Aqui está a declaração completa de Lynch quando solicitada a comentar sobre sua experiência de trabalho com o litigante veterano.
Eu tinha apenas 22 anos e, embora corajoso como os adolescentes são, era emocional e psiquicamente novo e cru.
Patty era uma força da natureza, mas não derrubou as portas. Ela entrava nas salas com elegância e deixava claro que eu sabia o que fazia e não sabia o que não podia.
Ela foi gentil comigo, mas encorajadora. Senti-me visto e apoiado e, por isso, quando ela me colocou no depoimento, consegui simplesmente falar a verdade. Sei que sou um entre centenas de clientes que ela teve, mas sua voz e orientação continuam a ecoar em mim. Eu sempre seria honesto. Eu sempre enfrentaria o agressor… mas foi com Patty ouvindo e reconhecendo minha experiência que me senti capaz de compartilhá-la, sem recuar.
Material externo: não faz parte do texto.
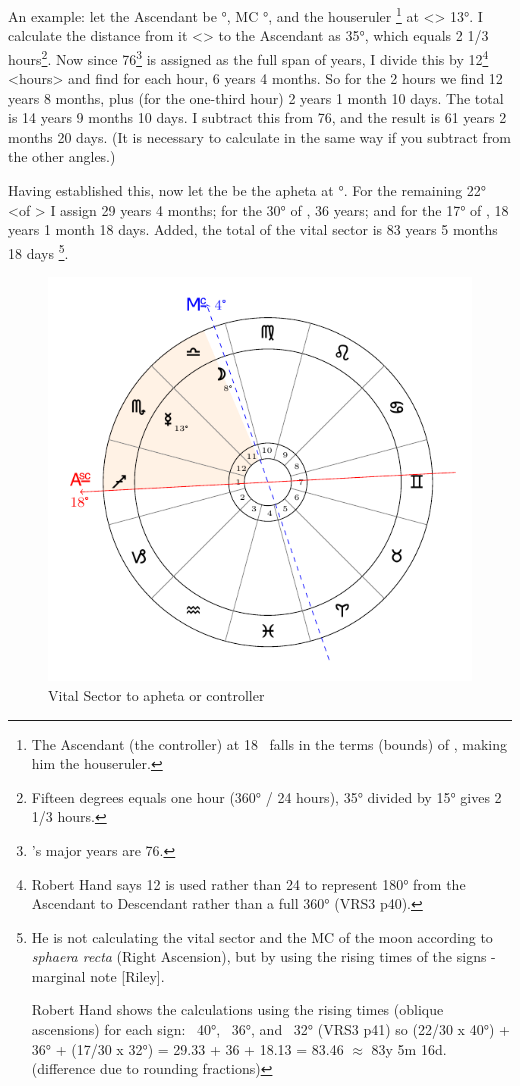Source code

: An example: let the Ascendant be \Sagittarius\xspace 18°, MC \Libra\xspace 4°, and the houseruler \Mercury\xspace\footnote{The Ascendant (the controller) at 18 \Sagittarius\, falls in the terms (bounds) of \Mercury, making him the houseruler.} at
<\Scorpio> 13°. I calculate the distance from it <\Mercury> to the Ascendant as 35°, which equals 2 1/3 hours\footnote{Fifteen degrees equals one hour (360° / 24 hours), 35° divided by 15° gives 2 1/3 hours.}. Now since 76\footnote{\Mercury's major years are 76.} is assigned as the full span of years, I divide this by 12\footnote{Robert Hand says 12 is used rather than 24 to represent 180° from the Ascendant to Descendant rather than a full 360° (VRS3 p40).} <hours> and find for each hour, 6 years 4 months. So for the 2 hours we find 12 years 8 months, plus (for the one-third hour) 2 years 1 month 10 days. The total is 14 years 9 months 10 days. I subtract this from 76, and the result is 61 years 2 months 20 days. (It is necessary to calculate in the same way if you subtract from the other angles.)

Having established this, now let the \Moon\xspace be the apheta at \Libra\xspace 8°. For the remaining 22° <of \Libra> I assign 29 years 4 months; for the 30° of \Scorpio, 36 years; and for the 17° of \Sagittarius, 18 years 1 month 18 days. Added, the total of the vital sector is 83 years 5 months 18 days
\footnote{He is not calculating the vital sector and the MC of the moon according to \textsl{sphaera recta} (Right Ascension), but by using the rising times of the signs - marginal note [Riley].

Robert Hand shows the calculations using the rising times (oblique ascensions) for each sign: \Libra\, 40°, \Scorpio\, 36°, and \Sagittarius\, 32° (VRS3 p41) so (22/30 x 40°) + 36° + (17/30 x 32°) = 29.33 + 36 + 18.13 = 83.46 $\approx$ 83y 5m 16d. (difference due to rounding fractions)}.

\begin{figure}[H]
\centering
\includegraphics[width=.7\textwidth]{charts/3_03_2a}
\caption{Vital Sector to apheta or controller}
\end{figure}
O banco das testemunhas é um lugar incrível. Você está no palco, está nu, é desafiado, está exposto. Patty, por ser quem é e por causa das conversas que tivemos antes, segurou minha mão de forma invisível e tornou menos assustador falar sobre o que aconteceu. Eu era jovem e novo, e sempre me lembrarei de pensar em Patty como alguém a quem aspirar. Para se assemelhar. Para repetir quando atravessei uma sala e talvez fui visto por uma garota mais nova. Parecia que sem esforço ela conseguia acalmar as pessoas. Ela realmente ouviu… e com isso foi capaz de realmente responder. Meus dias com Patty foram inestimáveis. Eu sei o que é estar seguro nas garras e na barriga de um dragão. Eu a observei cuspir fogo e transformar mentiras em pó, mas sempre da segurança dela. Ela é e foi incrivelmente forte, e em nenhum momento ela se pareceu com um homem. Ela sempre foi graça e força, sábia e segura. Sempre me sentirei feliz por ter sido com ela que fiz aquela jornada assustadora. Eu sempre diria a verdade, mas por causa da Patty consegui fazer isso sem medo.